**The task:**
The lines below that include the word "CleanSeat" are to be reported.
------
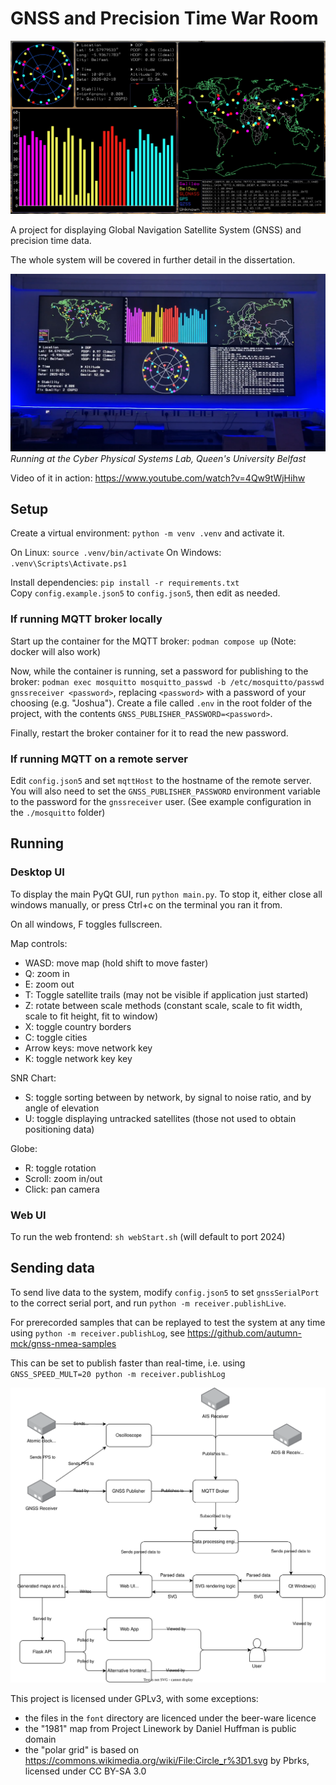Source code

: # GNSS and Precision Time War Room

![](./docs/readme-imgs/gnss.png)

A project for displaying Global Navigation Satellite System (GNSS) and precision time data.

The whole system will be covered in further detail in the dissertation.

![](./docs/readme-imgs/cpsl.png)
_Running at the Cyber Physical Systems Lab, Queen's University Belfast_

Video of it in action: <https://www.youtube.com/watch?v=4Qw9tWjHihw>

## Setup

Create a virtual environment: `python -m venv .venv` and activate it.

On Linux: `source .venv/bin/activate`
On Windows: `.venv\Scripts\Activate.ps1`

Install dependencies: `pip install -r requirements.txt`  
Copy `config.example.json5` to `config.json5`, then edit as needed.

### If running MQTT broker locally

Start up the container for the MQTT broker: `podman compose up` (Note: docker will also work)

Now, while the container is running, set a password for publishing to the broker: `podman exec mosquitto mosquitto_passwd -b /etc/mosquitto/passwd gnssreceiver <password>`, replacing `<password>` with a password of your choosing (e.g. "Joshua"). Create a file called `.env` in the root folder of the project, with the contents `GNSS_PUBLISHER_PASSWORD=<password>`.

Finally, restart the broker container for it to read the new password.

### If running MQTT on a remote server

Edit `config.json5` and set `mqttHost` to the hostname of the remote server. You will also need to set the `GNSS_PUBLISHER_PASSWORD` environment variable to the password for the `gnssreceiver` user. (See example configuration in the `./mosquitto` folder)

## Running

### Desktop UI

To display the main PyQt GUI, run `python main.py`. To stop it, either close all windows manually, or press <key>Ctrl+c</key> on the terminal you ran it from.

On all windows, <key>F</key> toggles fullscreen.

Map controls:

- WASD: move map (hold shift to move faster)
- Q: zoom in
- E: zoom out
- T: Toggle satellite trails (may not be visible if application just started)
- Z: rotate between scale methods (constant scale, scale to fit width, scale to fit height, fit to window)
- X: toggle country borders
- C: toggle cities
- Arrow keys: move network key
- K: toggle network key key

SNR Chart:

- S: toggle sorting between by network, by signal to noise ratio, and by angle of elevation
- U: toggle displaying untracked satellites (those not used to obtain positioning data)

Globe:

- R: toggle rotation
- Scroll: zoom in/out
- Click: pan camera

### Web UI

To run the web frontend: `sh webStart.sh` (will default to port 2024)

## Sending data

To send live data to the system, modify `config.json5` to set `gnssSerialPort` to the correct serial port, and run `python -m receiver.publishLive`.

For prerecorded samples that can be replayed to test the system at any time using `python -m receiver.publishLog`, see https://github.com/autumn-mck/gnss-nmea-samples

This can be set to publish faster than real-time, i.e. using `GNSS_SPEED_MULT=20 python -m receiver.publishLog`

![](./docs/readme-imgs/dataflow.svg)

This project is licensed under GPLv3, with some exceptions:

- the files in the `font` directory are licenced under the beer-ware licence
- the "1981" map from Project Linework by Daniel Huffman is public domain
- the "polar grid" is based on https://commons.wikimedia.org/wiki/File:Circle_r%3D1.svg by Pbrks, licensed under CC BY-SA 3.0
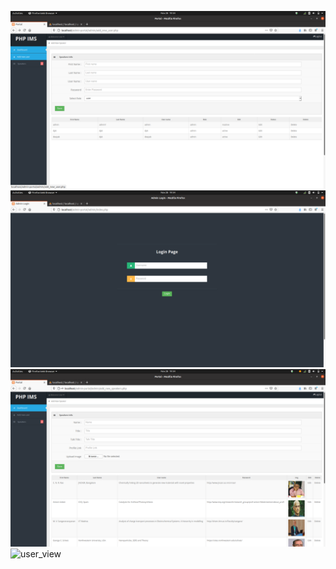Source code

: ![add_new_user](/img/1.png)
![Login](/img/2.png)
![admin_view](/img/3.png)
![user_view](/img/4.png)

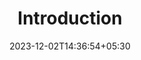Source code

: ---
weight: 40
title: "Introduction"
description: ""
icon: "article"
date: "2023-12-02T14:36:54+05:30"
lastmod: "2023-12-02T14:36:54+05:30"
draft: true
toc: true
---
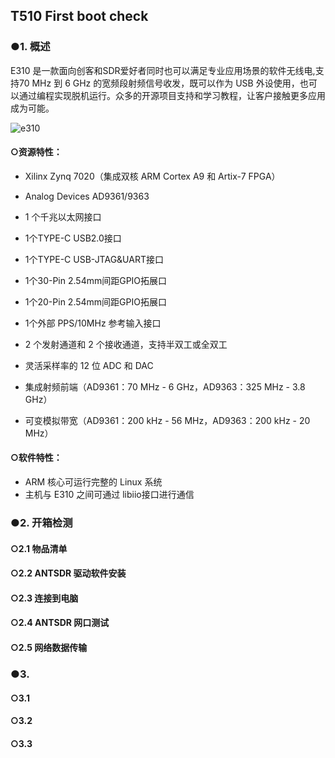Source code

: ## T510 First boot check

### ●1. 概述

E310 是一款面向创客和SDR爱好者同时也可以满足专业应用场景的软件无线电,支持70 MHz 到 6 GHz 的宽频段射频信号收发，既可以作为 USB 外设使用，也可以通过编程实现脱机运行。众多的开源项目支持和学习教程，让客户接触更多应用成为可能。

![e310](./ANTSDR_E310_Reference_Manual.assets/e310.jpg)

  #### ○资源特性：

- Xilinx Zynq 7020（集成双核 ARM Cortex A9 和 Artix-7 FPGA）

- Analog Devices AD9361/9363 

- 1 个千兆以太网接口

- 1个TYPE-C USB2.0接口

- 1个TYPE-C USB-JTAG&UART接口

- 1个30-Pin 2.54mm间距GPIO拓展口

- 1个20-Pin 2.54mm间距GPIO拓展口

- 1个外部 PPS/10MHz 参考输入接口

- 2 个发射通道和 2 个接收通道，支持半双工或全双工

- 灵活采样率的 12 位 ADC 和 DAC

- 集成射频前端（AD9361：70 MHz - 6 GHz，AD9363：325 MHz - 3.8 GHz）

- 可变模拟带宽（AD9361：200 kHz - 56 MHz，AD9363：200 kHz - 20 MHz）

#### ○软件特性：

- ARM 核心可运行完整的 Linux 系统
- 主机与 E310 之间可通过 libiio接口进行通信

### ●2. 开箱检测

#### ○2.1 物品清单

#### ○2.2 ANTSDR 驱动软件安装

#### ○2.3 连接到电脑

#### ○2.4 ANTSDR 网口测试

#### ○2.5 网络数据传输

### ●3. 
#### ○3.1 

#### ○3.2 

#### ○3.3 

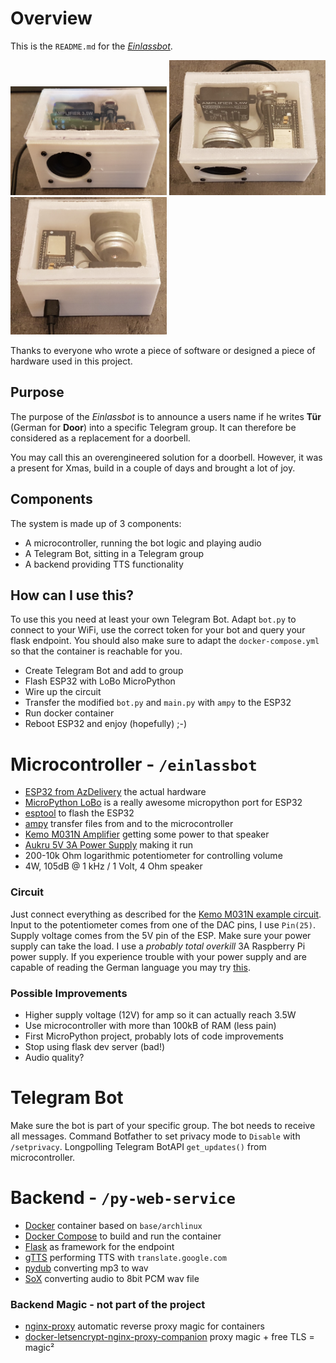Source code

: # Overview
This is the `README.md` for the <a href="https://github.com/MPvI/Einlassbot/blob/master/assets/action.mp4">_Einlassbot_</a>. 

<img src="https://github.com/MPvI/Einlassbot/blob/master/assets/front.jpg" width=250/>

<img src="https://github.com/MPvI/Einlassbot/blob/master/assets/top.jpg" width=250/>

<img src="https://github.com/MPvI/Einlassbot/blob/master/assets/back.jpg" width=250/>

Thanks to everyone who wrote a piece of software or designed a piece of hardware used in this project.

## Purpose
The purpose of the _Einlassbot_ is to announce a users name if he writes **Tür** (German for **Door**) into a specific Telegram group. It can therefore be considered as a replacement for a doorbell. 

You may call this an overengineered solution for a doorbell. However, it was a present for Xmas, build in a couple of days and brought a lot of joy.
## Components
The system is made up of 3 components:
- A microcontroller, running the bot logic and playing audio
- A Telegram Bot, sitting in a Telegram group
- A backend providing TTS functionality
## How can I use this?
To use this you need at least your own Telegram Bot. Adapt `bot.py` to connect to your WiFi, use the correct token for your bot and query your flask endpoint. You should also make sure to adapt the `docker-compose.yml` so that the container is reachable for you.

- Create Telegram Bot and add to group
- Flash ESP32 with LoBo MicroPython
- Wire up the circuit
- Transfer the modified `bot.py` and `main.py` with `ampy` to the ESP32
- Run docker container
- Reboot ESP32 and enjoy (hopefully) ;-)

# Microcontroller - `/einlassbot`
- [ESP32 from AzDelivery](https://www.az-delivery.de/products/esp32-developmentboard) the actual hardware
- [MicroPython LoBo](https://github.com/loboris/MicroPython_ESP32_psRAM_LoBo) is a really awesome micropython port for ESP32
- [esptool](https://github.com/espressif/esptool) to flash the ESP32
- [ampy](https://github.com/adafruit/ampy) transfer files from and to the microcontroller
- [Kemo M031N Amplifier](https://www.kemo-electronic.de/en/Light-Sound/Amplifier-Splitter/Modules/M031N-Amplifier-3-5-W-universal.php) getting some power to that speaker
- [Aukru 5V 3A Power Supply](https://www.amazon.de/dp/B01566WOAG/ref=cm_sw_r_tw_dp_U_x_41sgCb798FKM6) making it run
- 200-10k Ohm logarithmic potentiometer for controlling volume
- 4W, 105dB @ 1 kHz / 1 Volt, 4 Ohm speaker

### Circuit
Just connect everything as described for the [Kemo M031N example circuit](https://www.kemo-electronic.de/datasheets/m031n_24032om.pdf). Input to the potentiometer comes from one of the DAC pins, I use `Pin(25)`. Supply voltage comes from the 5V pin of the ESP. Make sure your power supply can take the load. I use a _probably total overkill_ 3A Raspberry Pi power supply. If you experience trouble with your power supply and are capable of reading the German language you may try [this](https://arduino-hannover.de/2018/07/25/die-tuecken-der-esp32-stromversorgung/).

### Possible Improvements
- Higher supply voltage (12V) for amp so it can actually reach 3.5W
- Use microcontroller with more than 100kB of RAM (less pain)
- First MicroPython project, probably lots of code improvements
- Stop using flask dev server (bad!)
- Audio quality?

# Telegram Bot
Make sure the bot is part of your specific group.
The bot needs to receive all messages.
Command Botfather to set privacy mode to `Disable` with `/setprivacy`.
Longpolling Telegram BotAPI `get_updates()` from microcontroller.

# Backend - `/py-web-service`
- [Docker](https://www.docker.com/) container based on `base/archlinux`
- [Docker Compose](https://docs.docker.com/compose/) to build and run the container 
- [Flask](http://flask.pocoo.org/) as framework for the endpoint
- [gTTS](https://pypi.org/project/gTTS/) performing TTS with `translate.google.com`
- [pydub](https://pypi.org/project/pydub/) converting mp3 to wav
- [SoX](http://sox.sourceforge.net/) converting audio to 8bit PCM wav file

### Backend Magic - not part of the project

- [nginx-proxy](https://github.com/jwilder/nginx-proxy) automatic reverse proxy magic for containers
- [docker-letsencrypt-nginx-proxy-companion](https://github.com/JrCs/docker-letsencrypt-nginx-proxy-companion) proxy magic + free TLS = magic²

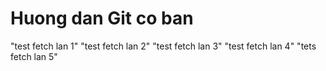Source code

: # Huong dan Git co ban
"test fetch lan 1"
"test fetch lan 2"
"test fetch lan 3"
"test fetch lan 4"
"tets fetch lan 5"
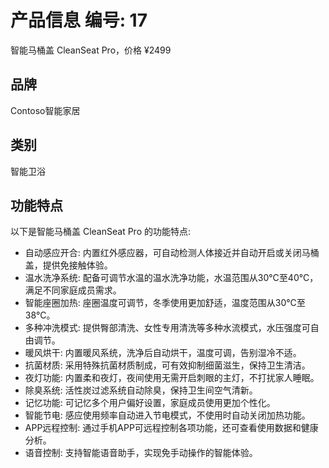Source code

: # 产品信息 编号: 17
智能马桶盖 CleanSeat Pro，价格 ¥2499

## 品牌
Contoso智能家居

## 类别
智能卫浴


## 功能特点

以下是智能马桶盖 CleanSeat Pro 的功能特点:

- 自动感应开合: 内置红外感应器，可自动检测人体接近并自动开启或关闭马桶盖，提供免接触体验。
- 温水洗净系统: 配备可调节水温的温水洗净功能，水温范围从30°C至40°C，满足不同家庭成员需求。
- 智能座圈加热: 座圈温度可调节，冬季使用更加舒适，温度范围从30°C至38°C。
- 多种冲洗模式: 提供臀部清洗、女性专用清洗等多种水流模式，水压强度可自由调节。
- 暖风烘干: 内置暖风系统，洗净后自动烘干，温度可调，告别湿冷不适。
- 抗菌材质: 采用特殊抗菌材质制成，可有效抑制细菌滋生，保持卫生清洁。
- 夜灯功能: 内置柔和夜灯，夜间使用无需开启刺眼的主灯，不打扰家人睡眠。
- 除臭系统: 活性炭过滤系统自动除臭，保持卫生间空气清新。
- 记忆功能: 可记忆多个用户偏好设置，家庭成员使用更加个性化。
- 智能节电: 感应使用频率自动进入节电模式，不使用时自动关闭加热功能。
- APP远程控制: 通过手机APP可远程控制各项功能，还可查看使用数据和健康分析。
- 语音控制: 支持智能语音助手，实现免手动操作的智能体验。

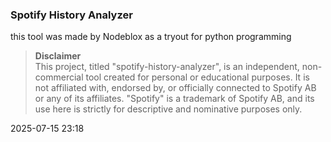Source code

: ### Spotify History Analyzer

this tool was made by Nodeblox as a tryout for python programming

> **Disclaimer**  
> This project, titled "spotify-history-analyzer", is an independent, non-commercial tool created for personal or educational purposes. It is not affiliated with, endorsed by, or officially connected to Spotify AB or any of its affiliates. "Spotify" is a trademark of Spotify AB, and its use here is strictly for descriptive and nominative purposes only.

2025-07-15 23:18


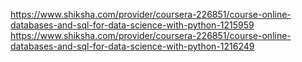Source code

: https://www.shiksha.com/provider/coursera-226851/course-online-databases-and-sql-for-data-science-with-python-1215959
https://www.shiksha.com/provider/coursera-226851/course-online-databases-and-sql-for-data-science-with-python-1216249
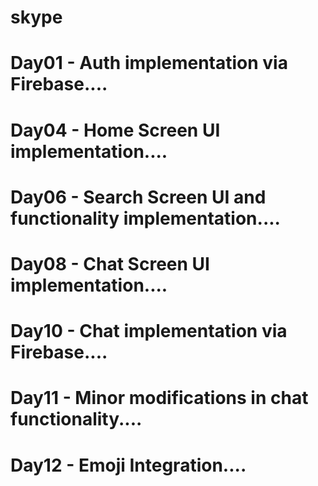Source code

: # skype

# Day01 - Auth implementation via Firebase....
# Day04 - Home Screen UI implementation....
# Day06 - Search Screen UI and functionality implementation....
# Day08 - Chat Screen UI implementation....
# Day10 - Chat implementation via Firebase....
# Day11 - Minor modifications in chat functionality....
# Day12 - Emoji Integration....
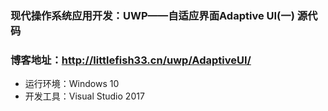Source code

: ### 现代操作系统应用开发：UWP——自适应界面Adaptive UI(一) 源代码
### 博客地址：http://littlefish33.cn/uwp/AdaptiveUI/
* 运行环境：Windows 10
* 开发工具：Visual Studio 2017
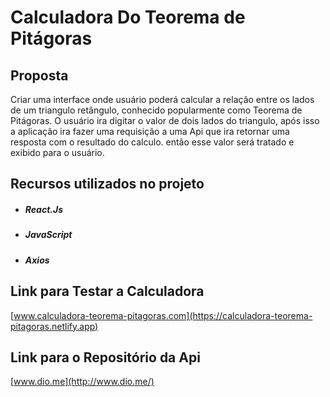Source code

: # Calculadora Do Teorema de Pitágoras



## Proposta

Criar uma interface onde usuário poderá calcular a relação entre os lados de um triangulo retângulo, conhecido popularmente como Teorema de Pitágoras. O usuário ira digitar o valor de dois lados do triangulo, após isso a aplicação ira fazer uma requisição a uma Api que ira retornar uma resposta com o resultado do calculo. então esse valor será tratado e exibido para o usuário. 

## Recursos utilizados no projeto

* ##### React.Js

* ##### JavaScript

* ##### Axios

##  Link para Testar a Calculadora 

[www.calculadora-teorema-pitagoras.com](https://calculadora-teorema-pitagoras.netlify.app)





  ## Link para o Repositório da Api

[www.dio.me](http://www.dio.me/)


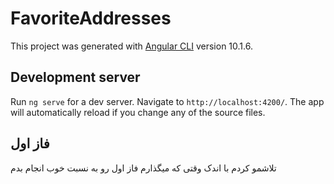 # FavoriteAddresses

This project was generated with [Angular CLI](https://github.com/angular/angular-cli) version 10.1.6.

## Development server

Run `ng serve` for a dev server. Navigate to `http://localhost:4200/`. The app will automatically reload if you change any of the source files.

## فاز اول
تلاشمو کردم با اندک وقتی که میگذارم فاز اول رو به نسبت خوب انجام بدم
------
**Task answer:**
智能马桶盖 CleanSeat Pro，价格 ¥2499
以下是智能马桶盖 CleanSeat Pro 的功能特点:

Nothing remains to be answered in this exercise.